WL#8539: Ordering of scalar JSON values

Status: Complete

Description
Requirements
High Level Architecture
Low Level Design

When ordering scalar JSON values with ORDER BY, they should be returned in the
order defined by the JSON comparator in WL#8249.

This worklog will implement a function that produces the sort keys filesort
needs in order to sort JSON values.

Functional requirements
-----------------------
F1: If the ORDER BY list contains an expression with type JSON, the result
should order the rows according to the rules in WL#8249 for all rows in which
the expression evaluates to a scalar.

F2: If the order is ascending (ORDER BY col ASC), SQL NULL (unknown) is ordered
before all JSON values, including the JSON null literal. If the order is
descending (ORDER BY col DESC), SQL NULL (unknown) is ordered after all JSON values.

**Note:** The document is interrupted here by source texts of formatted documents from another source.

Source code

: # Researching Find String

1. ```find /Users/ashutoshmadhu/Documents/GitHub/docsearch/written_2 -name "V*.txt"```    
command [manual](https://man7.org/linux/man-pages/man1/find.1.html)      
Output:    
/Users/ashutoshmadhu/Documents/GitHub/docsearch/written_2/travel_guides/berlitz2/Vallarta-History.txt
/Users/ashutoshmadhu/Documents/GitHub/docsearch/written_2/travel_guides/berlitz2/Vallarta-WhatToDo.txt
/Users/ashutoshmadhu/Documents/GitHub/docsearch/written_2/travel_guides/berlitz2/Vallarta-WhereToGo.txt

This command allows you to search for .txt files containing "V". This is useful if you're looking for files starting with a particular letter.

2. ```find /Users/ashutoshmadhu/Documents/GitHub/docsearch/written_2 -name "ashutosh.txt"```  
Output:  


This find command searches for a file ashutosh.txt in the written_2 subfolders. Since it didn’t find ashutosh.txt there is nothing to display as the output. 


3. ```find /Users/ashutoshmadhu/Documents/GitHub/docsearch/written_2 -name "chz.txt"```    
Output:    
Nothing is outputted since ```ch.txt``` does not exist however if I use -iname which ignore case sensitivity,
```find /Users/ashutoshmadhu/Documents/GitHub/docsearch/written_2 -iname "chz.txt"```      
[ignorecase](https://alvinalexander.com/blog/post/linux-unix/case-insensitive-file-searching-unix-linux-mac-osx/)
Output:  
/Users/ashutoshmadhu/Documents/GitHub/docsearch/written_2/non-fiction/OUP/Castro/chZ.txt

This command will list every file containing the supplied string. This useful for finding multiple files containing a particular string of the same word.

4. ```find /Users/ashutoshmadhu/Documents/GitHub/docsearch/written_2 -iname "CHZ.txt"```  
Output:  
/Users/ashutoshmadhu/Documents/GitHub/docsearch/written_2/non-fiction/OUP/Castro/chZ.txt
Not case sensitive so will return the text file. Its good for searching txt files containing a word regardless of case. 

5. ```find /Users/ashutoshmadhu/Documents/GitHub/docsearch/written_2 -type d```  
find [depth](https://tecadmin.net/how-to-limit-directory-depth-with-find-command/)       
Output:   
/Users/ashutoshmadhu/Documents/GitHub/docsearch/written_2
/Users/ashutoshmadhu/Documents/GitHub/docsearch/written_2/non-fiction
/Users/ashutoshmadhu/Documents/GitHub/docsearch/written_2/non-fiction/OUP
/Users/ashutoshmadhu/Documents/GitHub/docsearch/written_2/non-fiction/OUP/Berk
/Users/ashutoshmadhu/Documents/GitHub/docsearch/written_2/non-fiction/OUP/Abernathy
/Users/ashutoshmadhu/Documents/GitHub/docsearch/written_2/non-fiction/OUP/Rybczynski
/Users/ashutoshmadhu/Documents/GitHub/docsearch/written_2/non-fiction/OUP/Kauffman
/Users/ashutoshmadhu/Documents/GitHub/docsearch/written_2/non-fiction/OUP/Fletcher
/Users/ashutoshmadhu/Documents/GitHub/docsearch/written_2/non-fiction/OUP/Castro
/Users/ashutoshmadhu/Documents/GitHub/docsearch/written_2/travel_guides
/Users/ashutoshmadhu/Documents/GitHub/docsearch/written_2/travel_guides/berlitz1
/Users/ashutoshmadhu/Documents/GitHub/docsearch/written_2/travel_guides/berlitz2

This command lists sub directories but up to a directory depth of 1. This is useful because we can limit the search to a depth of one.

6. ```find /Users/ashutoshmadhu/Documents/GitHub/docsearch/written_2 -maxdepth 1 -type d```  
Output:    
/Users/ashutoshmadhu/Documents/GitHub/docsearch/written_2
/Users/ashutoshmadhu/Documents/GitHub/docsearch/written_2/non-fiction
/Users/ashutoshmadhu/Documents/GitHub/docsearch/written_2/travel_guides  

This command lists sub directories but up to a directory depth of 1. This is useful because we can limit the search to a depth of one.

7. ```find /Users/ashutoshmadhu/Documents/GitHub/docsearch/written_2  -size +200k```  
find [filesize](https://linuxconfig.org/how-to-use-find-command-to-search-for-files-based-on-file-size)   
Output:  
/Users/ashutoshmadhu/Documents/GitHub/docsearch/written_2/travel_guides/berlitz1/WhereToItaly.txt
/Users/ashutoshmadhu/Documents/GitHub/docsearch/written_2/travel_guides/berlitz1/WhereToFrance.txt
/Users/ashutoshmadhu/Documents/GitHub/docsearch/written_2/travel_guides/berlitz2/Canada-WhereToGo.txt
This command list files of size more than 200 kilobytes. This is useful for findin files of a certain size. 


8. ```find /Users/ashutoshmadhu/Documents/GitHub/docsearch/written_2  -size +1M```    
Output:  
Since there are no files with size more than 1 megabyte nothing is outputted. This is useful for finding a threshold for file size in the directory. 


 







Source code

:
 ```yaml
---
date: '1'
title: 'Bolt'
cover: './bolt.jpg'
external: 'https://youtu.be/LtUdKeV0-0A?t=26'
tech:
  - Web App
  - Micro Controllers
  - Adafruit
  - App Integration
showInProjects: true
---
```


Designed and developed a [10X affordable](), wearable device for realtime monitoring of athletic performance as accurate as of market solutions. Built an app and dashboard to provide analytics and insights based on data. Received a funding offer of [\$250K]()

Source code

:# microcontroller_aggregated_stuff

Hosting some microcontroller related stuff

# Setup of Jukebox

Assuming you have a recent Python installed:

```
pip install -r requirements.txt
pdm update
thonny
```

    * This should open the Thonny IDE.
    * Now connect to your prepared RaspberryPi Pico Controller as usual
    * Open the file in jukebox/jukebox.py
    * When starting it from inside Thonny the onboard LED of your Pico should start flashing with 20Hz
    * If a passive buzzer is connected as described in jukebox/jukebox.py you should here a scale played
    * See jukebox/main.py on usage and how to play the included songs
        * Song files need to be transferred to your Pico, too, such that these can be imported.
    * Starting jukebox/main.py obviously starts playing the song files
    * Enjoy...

F3: On attempt to sort non-scalar JSON the ER_NOT_SUPPORTED_YET warning is
issued 

Non-functional requirement
--------------------------
NF1: For scalar values, the result of grouping when only filesort is used for
grouping should be consistent with the result of grouping when tmp table is used
for grouping.

This WL will add to server ability to sort scalars stored in JSON docs.
In general, it's advised to cast JSON to some other native mysql
type and use it for sorting, e.g. use ORDER BY CAST(JSN_EXTRACT(...) as SIGNED)
instead of ORDER BY JSN_EXTRACT(...) as SIGNED.

We will add a new function (make_sort_key()) to the Json_wrapper class. This
function produces a sort key that can be used by filesort to order JSON values
correctly.

Filesort creates sort keys in Sort_param::make_sortkey(). We will update this
function so that it uses Json_wrapper::make_sort_key() to produce sort keys for
fields and expressions with type JSON.

There will be some limitations:

- Heavy memory consumption. Because of schemaless nature it's impossible to
  predict actual content and length of the key in general case. Due to that
  sort key for each JSON typed element in ORDER BY clause will take 
  max_sort_length (default: 1024) bytes. Values shorter than this limit will 
  be padded, longer than limit - trimmed.

- Internal ordering of JSON objects and JSON arrays will not be handled by this
  worklog. When user will try to sort objects/arrays, a warning will be issued
  telling that it's not supported yet (ER_NOT_SUPPORTED_YET). This limitation
  will be lifter in 5.8 in scope of another WL.

  For now, JSON arrays/objects will be sorted based on their length (number of
  members of objects/number of elements in arrays). Shorter JSON arrays will sort
  before longer JSON arrays, and shorter JSON objects sort before longer JSON
  objects. JSON arrays with the same number of elements sort equal. JSON objects
  with the same number of members sort equal.

Apart from the above limitations, ordering of JSON scalar values will follow 
the order defined in WL#8249.

JSON strings use character set utf8mb4 and will be ordered by binary comparison. 
If one wants to order using a different collation, one will have to cast the JSON 
string values to SQL strings with the desired character set and collation.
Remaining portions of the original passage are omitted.